If we, our development partners, including our NAV Technology Licensees, or our third-party manufacturers or suppliers fail to comply with environmental, health and safety laws and regulations, we could become subject to fines or penalties or incur costs that could materially harm the success of our business.

We, our development partners, including our NAV Technology Licensees, and our third-party manufacturers and suppliers are subject to numerous environmental, health and safety laws and regulations, including those governing laboratory procedures and the generation, handling, use, storage, treatment, manufacture, transportation and disposal of, and exposure to, hazardous materials and wastes, as well as laws and regulations relating to occupational health and safety. Our operations involve the use of hazardous and flammable materials, including chemicals and biologic and radioactive materials. Our operations and the operations of our development partners and third-party manufacturers and suppliers also produce hazardous waste products. We cannot eliminate the risk of contamination or injury from these materials. In the event of contamination or injury resulting from the use of hazardous materials by us, our development partners or our third-party manufacturers or suppliers, we could be held liable for any resulting damages, and any liability could exceed our resources. We also could incur significant costs associated with civil or criminal fines and penalties.

Although we maintain workers’ compensation insurance for certain costs and expenses we may incur due to work-related injuries to our employees, this insurance may not provide adequate coverage against potential liabilities. Although we maintain insurance for claims that may be asserted against us in connection with our storage or disposal of biologic, hazardous or radioactive materials, this insurance may not be adequate to cover all liabilities that we may incur in connection with such claims.

In addition, we may incur substantial costs in order to comply with current or future environmental, health and safety laws and regulations, which have tended to become more stringent over time. These current or future laws and regulations may impair us or our development partners’, including our NAV Technology Licensees’, research, development or production efforts. Failure to comply with these laws and regulations also may result in substantial fines, penalties or other sanctions or liabilities, which could materially harm our business, financial condition, results of operations and prospects.

We and third parties on which we rely may be harmed by natural disasters and our business continuity and disaster recovery plans may not adequately protect us from a serious disaster.

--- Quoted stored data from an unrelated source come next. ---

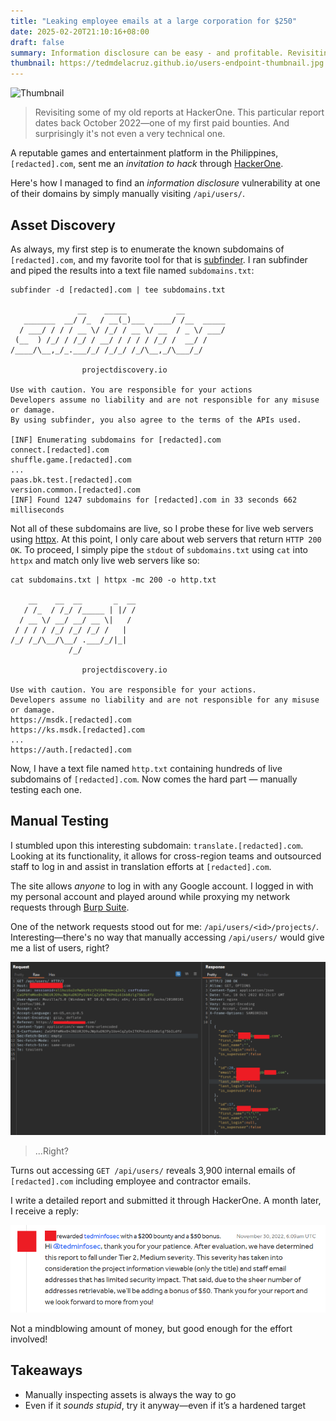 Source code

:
 ```yaml
---
title: "Leaking employee emails at a large corporation for $250"
date: 2025-02-20T21:10:16+08:00
draft: false
summary: Information disclosure can be easy - and profitable. Revisiting one of my first paid bounties.
thumbnail: https://tedmdelacruz.github.io/users-endpoint-thumbnail.jpg
---
```


![Thumbnail](/users-endpoint-thumbnail.jpg)

> Revisiting some of my old reports at HackerOne. This particular report dates back October 2022—one of my first paid bounties. And surprisingly it's not even a very technical one.

A reputable games and entertainment platform in the Philippines, `[redacted].com`, sent me an _invitation to hack_ through [HackerOne](https://hackerone.com).

Here's how I managed to find an _information disclosure_ vulnerability at one of their domains by simply manually visiting `/api/users/`.

## Asset Discovery

As always, my first step is to enumerate the known subdomains of `[redacted].com`, and my favorite tool for that is [subfinder](https://github.com/projectdiscovery/subfinder). I ran subfinder and piped the results into a text file named `subdomains.txt`:

```plaintext
subfinder -d [redacted].com | tee subdomains.txt

               __    _____           __
   _______  __/ /_  / __(_)___  ____/ /__  _____
  / ___/ / / / __ \/ /_/ / __ \/ __  / _ \/ ___/
 (__  ) /_/ / /_/ / __/ / / / / /_/ /  __/ /
/____/\__,_/_.___/_/ /_/_/ /_/\__,_/\___/_/

                projectdiscovery.io

Use with caution. You are responsible for your actions
Developers assume no liability and are not responsible for any misuse or damage.
By using subfinder, you also agree to the terms of the APIs used.

[INF] Enumerating subdomains for [redacted].com
connect.[redacted].com
shuffle.game.[redacted].com
...
paas.bk.test.[redacted].com
version.common.[redacted].com
[INF] Found 1247 subdomains for [redacted].com in 33 seconds 662 milliseconds
```

Not all of these subdomains are live, so I probe these for live web servers using [httpx](https://github.com/projectdiscovery/httpx). At this point, I only care about web servers that return `HTTP 200 OK`. To proceed, I simply pipe the `stdout` of `subdomains.txt` using `cat` into `httpx` and match only live web servers like so:

```plaintext
cat subdomains.txt | httpx -mc 200 -o http.txt

    __    __  __       _  __
   / /_  / /_/ /_____ | |/ /
  / __ \/ __/ __/ __ \|   /
 / / / / /_/ /_/ /_/ /   |
/_/ /_/\__/\__/ .___/_/|_|
             /_/              

                projectdiscovery.io

Use with caution. You are responsible for your actions.
Developers assume no liability and are not responsible for any misuse or damage.
https://msdk.[redacted].com
https://ks.msdk.[redacted].com
...
https://auth.[redacted].com
```

Now, I have a text file named `http.txt` containing hundreds of live subdomains of `[redacted].com`. Now comes the hard part — manually testing each one.

## Manual Testing

I stumbled upon this interesting subdomain: `translate.[redacted].com`. Looking at its functionality, it allows for cross-region teams and outsourced staff to log in and assist in translation efforts at `[redacted].com`.

The site allows _anyone_ to log in with any Google account. I logged in with my personal account and played around while proxying my network requests through [Burp Suite](https://portswigger.net/burp).

One of the network requests stood out for me: `/api/users/<id>/projects/`. Interesting—there's no way that manually accessing `/api/users/` would give me a list of users, right?

![users endpoint](/users-endpoint.PNG)
> ...Right?

Turns out accessing `GET /api/users/` reveals 3,900 internal emails of `[redacted].com` including employee and contractor emails.

I write a detailed report and submitted it through HackerOne. A month later, I receive a reply:

![reward](/users-endpoint-reward.PNG)

Not a mindblowing amount of money, but good enough for the effort involved!

## Takeaways
- Manually inspecting assets is always the way to go
- Even if it _sounds stupid_, try it anyway—even if it’s a hardened target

Natural disasters could severely disrupt our operations or the operations of our third parties’ manufacturing or supply facilities and materially harm our business, financial condition, results of operations and prospects. If a natural disaster, power outage or other event occurred that prevented us from using all or a significant portion of our headquarters, that damaged critical infrastructure or that otherwise disrupted operations, it may be difficult or, in certain cases, impossible for us to continue our business for a substantial period of time. The disaster recovery and business continuity plans we have in place currently are limited and may not prove adequate in the event of a serious disaster or similar event. Our third party manufacturing and supply facilities, as well as substantially all of our current supply of product candidates, are located in a small number of geographic locations, and should a natural disaster, power outage or other event occur that affects one of our third party manufacturing or supply facilities, manufacturing or supply delays may result should we need to transfer manufacturing or supply operations to another facility. We may incur substantial expenses as a result of the limited nature of our disaster recovery and business continuity plans, which could materially harm our business, financial condition, results of operations and prospects.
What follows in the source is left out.